### EXERCISE INSTRUCTIONS:
Word for word, please restate the lines from the beginning of the data through the line in which "1 | Dimension |" appears.

PROVIDED DATA: Begin

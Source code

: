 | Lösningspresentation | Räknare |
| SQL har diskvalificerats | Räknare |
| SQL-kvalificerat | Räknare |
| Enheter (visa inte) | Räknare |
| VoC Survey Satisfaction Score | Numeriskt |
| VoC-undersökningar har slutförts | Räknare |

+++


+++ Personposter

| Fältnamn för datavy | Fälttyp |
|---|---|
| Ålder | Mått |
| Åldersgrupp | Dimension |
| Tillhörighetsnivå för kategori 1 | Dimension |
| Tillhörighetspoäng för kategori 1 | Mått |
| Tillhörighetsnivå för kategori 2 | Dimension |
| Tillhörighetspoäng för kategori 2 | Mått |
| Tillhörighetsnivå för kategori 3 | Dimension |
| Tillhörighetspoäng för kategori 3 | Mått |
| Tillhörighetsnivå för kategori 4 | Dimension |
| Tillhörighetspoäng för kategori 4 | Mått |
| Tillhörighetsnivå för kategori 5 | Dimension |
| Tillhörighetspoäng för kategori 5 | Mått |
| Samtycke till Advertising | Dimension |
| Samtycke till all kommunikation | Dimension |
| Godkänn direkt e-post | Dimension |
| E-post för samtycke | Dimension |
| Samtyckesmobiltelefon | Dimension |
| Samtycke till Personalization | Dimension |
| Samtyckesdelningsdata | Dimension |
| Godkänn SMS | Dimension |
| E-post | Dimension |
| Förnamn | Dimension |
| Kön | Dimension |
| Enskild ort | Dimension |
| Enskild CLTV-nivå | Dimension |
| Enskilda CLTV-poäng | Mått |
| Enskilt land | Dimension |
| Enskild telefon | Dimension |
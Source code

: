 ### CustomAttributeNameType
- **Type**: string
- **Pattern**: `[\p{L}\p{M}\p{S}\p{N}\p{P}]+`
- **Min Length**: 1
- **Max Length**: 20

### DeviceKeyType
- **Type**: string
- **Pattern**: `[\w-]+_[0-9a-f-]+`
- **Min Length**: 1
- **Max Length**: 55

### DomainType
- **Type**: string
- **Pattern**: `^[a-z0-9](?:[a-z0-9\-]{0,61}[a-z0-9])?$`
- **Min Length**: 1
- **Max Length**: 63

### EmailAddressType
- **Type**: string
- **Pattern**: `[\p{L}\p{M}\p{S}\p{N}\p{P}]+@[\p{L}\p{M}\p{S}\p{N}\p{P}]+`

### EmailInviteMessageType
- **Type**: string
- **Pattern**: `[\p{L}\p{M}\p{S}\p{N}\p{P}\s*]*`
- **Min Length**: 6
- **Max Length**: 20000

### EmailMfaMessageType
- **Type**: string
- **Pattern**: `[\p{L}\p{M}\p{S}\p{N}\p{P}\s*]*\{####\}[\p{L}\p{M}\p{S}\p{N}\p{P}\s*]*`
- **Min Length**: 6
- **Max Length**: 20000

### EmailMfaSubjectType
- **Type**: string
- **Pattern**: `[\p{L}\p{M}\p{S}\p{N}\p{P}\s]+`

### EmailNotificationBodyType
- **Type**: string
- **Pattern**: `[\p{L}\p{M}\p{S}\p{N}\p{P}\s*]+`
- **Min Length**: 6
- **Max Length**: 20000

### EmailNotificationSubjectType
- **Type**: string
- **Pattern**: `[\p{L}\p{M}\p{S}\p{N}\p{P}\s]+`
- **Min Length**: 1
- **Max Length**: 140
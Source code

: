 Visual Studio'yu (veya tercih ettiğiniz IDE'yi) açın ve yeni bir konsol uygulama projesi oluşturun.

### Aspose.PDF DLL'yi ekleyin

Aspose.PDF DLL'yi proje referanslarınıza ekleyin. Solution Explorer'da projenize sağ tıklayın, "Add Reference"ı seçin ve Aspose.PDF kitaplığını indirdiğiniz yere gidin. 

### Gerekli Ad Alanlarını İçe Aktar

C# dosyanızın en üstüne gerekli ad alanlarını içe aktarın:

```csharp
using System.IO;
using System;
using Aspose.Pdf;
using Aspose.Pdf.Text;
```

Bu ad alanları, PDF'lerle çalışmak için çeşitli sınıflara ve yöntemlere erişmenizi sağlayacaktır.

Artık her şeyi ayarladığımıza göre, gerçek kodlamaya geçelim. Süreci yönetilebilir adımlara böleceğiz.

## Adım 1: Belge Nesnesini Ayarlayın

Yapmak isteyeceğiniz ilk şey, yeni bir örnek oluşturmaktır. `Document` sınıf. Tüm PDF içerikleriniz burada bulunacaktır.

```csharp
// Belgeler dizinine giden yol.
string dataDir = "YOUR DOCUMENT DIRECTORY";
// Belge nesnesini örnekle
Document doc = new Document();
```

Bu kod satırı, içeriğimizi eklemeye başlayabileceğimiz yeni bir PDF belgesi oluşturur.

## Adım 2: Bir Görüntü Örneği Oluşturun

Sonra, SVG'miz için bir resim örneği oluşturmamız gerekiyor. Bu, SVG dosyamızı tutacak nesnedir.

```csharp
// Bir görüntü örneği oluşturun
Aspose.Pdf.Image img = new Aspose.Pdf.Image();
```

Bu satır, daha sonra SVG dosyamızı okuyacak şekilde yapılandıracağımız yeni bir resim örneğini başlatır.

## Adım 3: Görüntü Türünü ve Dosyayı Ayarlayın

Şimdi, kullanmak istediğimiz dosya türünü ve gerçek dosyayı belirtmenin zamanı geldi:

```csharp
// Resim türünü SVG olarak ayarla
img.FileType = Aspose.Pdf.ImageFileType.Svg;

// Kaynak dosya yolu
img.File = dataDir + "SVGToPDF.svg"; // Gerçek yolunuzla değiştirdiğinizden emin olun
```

PROVIDED DATA: End

### WRITTEN SOLUTION:
Source code

: | Lösningspresentation | Räknare |
| SQL har diskvalificerats | Räknare |
| SQL-kvalificerat | Räknare |
| Enheter (visa inte) | Räknare |
| VoC Survey Satisfaction Score | Numeriskt |
| VoC-undersökningar har slutförts | Räknare |

+++


+++ Personposter

| Fältnamn för datavy | Fälttyp |
|---|---|
| Ålder | Mått |
| Åldersgrupp | Dimension |
| Tillhörighetsnivå för kategori 1 | Dimension |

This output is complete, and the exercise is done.